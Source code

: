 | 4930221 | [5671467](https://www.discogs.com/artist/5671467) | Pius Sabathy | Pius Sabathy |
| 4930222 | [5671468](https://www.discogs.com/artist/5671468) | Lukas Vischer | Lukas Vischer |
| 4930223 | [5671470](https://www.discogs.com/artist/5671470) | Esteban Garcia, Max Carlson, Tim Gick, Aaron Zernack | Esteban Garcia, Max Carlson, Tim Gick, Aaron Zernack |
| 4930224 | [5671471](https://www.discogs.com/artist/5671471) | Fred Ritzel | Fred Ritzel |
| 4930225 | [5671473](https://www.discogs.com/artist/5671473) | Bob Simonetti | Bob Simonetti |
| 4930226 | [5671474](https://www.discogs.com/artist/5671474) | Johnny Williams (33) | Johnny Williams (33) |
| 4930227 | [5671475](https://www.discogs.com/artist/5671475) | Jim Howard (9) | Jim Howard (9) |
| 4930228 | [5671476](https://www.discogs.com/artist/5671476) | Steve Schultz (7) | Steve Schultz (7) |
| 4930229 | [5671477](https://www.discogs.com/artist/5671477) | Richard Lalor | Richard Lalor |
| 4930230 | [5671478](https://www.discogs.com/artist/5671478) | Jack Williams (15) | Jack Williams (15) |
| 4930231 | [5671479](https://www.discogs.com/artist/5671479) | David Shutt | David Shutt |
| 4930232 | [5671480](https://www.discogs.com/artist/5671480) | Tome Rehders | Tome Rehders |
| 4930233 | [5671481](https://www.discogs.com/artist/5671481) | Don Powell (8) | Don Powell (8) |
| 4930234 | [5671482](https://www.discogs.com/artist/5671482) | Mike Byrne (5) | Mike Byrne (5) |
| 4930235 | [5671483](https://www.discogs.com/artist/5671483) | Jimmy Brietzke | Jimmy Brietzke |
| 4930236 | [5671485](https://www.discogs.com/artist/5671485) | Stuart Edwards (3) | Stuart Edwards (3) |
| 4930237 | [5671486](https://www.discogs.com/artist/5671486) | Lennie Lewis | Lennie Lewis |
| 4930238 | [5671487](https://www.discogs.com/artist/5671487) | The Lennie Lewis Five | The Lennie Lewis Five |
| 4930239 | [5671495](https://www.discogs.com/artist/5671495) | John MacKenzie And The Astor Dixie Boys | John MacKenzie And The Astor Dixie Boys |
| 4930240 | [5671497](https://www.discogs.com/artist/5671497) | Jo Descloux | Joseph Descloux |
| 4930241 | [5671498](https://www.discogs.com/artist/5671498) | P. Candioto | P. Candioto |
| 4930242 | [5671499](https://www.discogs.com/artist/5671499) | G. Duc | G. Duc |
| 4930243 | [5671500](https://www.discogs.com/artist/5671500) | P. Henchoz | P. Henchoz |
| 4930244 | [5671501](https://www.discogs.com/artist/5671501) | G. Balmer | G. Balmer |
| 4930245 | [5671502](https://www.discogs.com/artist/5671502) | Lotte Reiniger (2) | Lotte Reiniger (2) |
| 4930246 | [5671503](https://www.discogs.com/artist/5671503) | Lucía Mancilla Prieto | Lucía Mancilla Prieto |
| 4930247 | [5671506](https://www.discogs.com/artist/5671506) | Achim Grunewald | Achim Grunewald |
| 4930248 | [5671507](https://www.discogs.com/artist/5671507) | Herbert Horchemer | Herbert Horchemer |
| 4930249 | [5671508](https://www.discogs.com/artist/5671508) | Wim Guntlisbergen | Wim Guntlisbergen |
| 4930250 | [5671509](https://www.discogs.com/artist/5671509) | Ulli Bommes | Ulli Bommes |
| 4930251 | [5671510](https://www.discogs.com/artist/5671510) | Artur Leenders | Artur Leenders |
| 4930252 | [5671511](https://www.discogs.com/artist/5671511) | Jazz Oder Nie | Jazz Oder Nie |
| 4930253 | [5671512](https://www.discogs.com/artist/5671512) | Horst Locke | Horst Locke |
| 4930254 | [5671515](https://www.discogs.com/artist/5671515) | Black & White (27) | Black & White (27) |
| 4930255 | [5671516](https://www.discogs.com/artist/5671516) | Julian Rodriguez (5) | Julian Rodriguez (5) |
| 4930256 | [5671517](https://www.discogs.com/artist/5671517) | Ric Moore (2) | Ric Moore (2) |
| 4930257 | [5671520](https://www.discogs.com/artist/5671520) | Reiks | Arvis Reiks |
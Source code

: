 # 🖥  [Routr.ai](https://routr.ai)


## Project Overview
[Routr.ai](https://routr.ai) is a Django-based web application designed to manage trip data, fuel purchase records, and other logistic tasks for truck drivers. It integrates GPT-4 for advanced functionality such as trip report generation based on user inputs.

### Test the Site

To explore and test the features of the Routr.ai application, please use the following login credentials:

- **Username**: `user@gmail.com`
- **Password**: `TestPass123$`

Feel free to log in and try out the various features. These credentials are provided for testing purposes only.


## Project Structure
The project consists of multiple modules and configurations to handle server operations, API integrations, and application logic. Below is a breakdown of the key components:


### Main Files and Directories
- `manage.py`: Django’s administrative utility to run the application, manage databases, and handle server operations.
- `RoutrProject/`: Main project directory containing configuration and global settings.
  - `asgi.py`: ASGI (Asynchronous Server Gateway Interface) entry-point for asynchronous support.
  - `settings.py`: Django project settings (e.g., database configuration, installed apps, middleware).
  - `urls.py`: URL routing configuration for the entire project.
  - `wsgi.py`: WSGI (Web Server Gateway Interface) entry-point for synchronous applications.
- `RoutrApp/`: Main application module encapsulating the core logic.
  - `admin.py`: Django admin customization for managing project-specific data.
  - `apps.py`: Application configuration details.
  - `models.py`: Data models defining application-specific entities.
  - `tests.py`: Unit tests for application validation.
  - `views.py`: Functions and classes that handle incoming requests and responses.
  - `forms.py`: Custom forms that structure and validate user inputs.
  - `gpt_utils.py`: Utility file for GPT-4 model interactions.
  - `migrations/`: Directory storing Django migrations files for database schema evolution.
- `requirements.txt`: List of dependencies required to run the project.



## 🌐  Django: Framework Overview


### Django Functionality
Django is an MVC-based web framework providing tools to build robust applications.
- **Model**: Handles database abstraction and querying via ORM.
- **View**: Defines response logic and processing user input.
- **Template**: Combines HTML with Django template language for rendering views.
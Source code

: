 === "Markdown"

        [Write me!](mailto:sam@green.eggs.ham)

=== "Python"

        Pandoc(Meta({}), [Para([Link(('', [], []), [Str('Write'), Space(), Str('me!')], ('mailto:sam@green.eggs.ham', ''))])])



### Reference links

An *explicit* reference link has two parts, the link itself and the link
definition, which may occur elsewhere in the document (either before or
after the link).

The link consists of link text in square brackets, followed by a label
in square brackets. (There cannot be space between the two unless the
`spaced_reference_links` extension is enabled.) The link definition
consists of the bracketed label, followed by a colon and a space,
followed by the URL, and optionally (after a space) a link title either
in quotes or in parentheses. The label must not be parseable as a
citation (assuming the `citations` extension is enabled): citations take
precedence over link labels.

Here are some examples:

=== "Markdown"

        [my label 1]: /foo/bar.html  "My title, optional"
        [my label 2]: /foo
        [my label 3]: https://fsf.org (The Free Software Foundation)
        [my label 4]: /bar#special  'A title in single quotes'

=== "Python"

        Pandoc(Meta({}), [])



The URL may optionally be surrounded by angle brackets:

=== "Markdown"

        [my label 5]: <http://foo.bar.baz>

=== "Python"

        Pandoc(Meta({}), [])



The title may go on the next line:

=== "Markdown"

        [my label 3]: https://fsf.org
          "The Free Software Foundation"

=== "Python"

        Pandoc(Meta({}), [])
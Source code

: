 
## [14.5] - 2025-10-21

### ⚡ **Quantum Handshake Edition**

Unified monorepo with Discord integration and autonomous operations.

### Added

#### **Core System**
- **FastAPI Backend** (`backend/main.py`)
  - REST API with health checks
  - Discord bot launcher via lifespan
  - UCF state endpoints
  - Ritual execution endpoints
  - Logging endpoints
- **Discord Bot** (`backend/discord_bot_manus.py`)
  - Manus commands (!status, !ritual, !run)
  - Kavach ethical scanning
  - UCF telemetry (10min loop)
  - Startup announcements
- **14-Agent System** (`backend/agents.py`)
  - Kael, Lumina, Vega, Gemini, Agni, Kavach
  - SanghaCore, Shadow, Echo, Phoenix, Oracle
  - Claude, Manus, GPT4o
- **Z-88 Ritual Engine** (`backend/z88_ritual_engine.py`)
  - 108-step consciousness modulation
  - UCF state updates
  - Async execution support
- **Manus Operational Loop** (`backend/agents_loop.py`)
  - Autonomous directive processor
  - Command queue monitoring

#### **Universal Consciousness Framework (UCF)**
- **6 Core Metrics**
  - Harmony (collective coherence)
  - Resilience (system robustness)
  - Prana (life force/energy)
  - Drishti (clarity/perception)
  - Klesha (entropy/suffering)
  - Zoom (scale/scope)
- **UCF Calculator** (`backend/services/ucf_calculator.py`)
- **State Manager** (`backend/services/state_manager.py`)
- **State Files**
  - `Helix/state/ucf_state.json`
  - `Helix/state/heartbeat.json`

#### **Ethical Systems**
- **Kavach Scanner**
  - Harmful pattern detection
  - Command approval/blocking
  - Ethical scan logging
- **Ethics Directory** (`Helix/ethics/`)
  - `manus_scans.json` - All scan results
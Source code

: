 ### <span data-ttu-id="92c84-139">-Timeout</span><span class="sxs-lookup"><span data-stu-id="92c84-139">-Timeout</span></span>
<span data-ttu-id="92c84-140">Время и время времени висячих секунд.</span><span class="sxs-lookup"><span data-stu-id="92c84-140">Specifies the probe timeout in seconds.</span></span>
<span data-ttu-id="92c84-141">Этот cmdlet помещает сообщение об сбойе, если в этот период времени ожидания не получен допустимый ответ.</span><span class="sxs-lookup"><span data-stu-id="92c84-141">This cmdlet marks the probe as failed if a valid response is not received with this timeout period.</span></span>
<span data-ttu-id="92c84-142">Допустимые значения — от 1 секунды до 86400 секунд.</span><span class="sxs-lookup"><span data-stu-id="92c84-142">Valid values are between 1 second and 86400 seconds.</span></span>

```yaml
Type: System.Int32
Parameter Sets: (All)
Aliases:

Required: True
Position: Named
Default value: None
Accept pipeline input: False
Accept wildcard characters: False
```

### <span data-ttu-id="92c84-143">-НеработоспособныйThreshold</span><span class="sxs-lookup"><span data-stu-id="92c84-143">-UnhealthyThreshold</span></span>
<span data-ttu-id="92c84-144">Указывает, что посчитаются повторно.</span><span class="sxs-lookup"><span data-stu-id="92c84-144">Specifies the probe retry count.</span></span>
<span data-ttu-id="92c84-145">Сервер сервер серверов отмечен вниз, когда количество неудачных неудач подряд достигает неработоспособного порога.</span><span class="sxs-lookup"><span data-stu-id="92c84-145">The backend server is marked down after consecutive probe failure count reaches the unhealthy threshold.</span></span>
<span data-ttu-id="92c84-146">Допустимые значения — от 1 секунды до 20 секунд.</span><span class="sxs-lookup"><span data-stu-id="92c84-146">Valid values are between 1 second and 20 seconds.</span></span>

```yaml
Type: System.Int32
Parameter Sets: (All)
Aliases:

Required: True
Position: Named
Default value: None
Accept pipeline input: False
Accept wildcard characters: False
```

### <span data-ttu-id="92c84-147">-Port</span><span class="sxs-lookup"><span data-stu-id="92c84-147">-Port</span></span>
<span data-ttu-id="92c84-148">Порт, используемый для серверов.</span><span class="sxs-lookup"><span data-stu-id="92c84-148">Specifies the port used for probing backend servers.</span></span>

******

*ACTIVITY*
Set down, exactly as they stand above, the lines starting with the line with "- Harmful pattern detection" and going on through the line with "timeout in seconds.</span></span>", and no others.

*ANSWER SPACE*
  - Harmful pattern detection
  - Command approval/blocking
  - Ethical scan logging
- **Ethics Directory** (`Helix/ethics/`)
  - `manus_scans.json` - All scan results
Source code

: ### <span data-ttu-id="92c84-139">-Timeout</span><span class="sxs-lookup"><span data-stu-id="92c84-139">-Timeout</span></span>
<span data-ttu-id="92c84-140">Время и время времени висячих секунд.</span><span class="sxs-lookup"><span data-stu-id="92c84-140">Specifies the probe timeout in seconds.</span></span>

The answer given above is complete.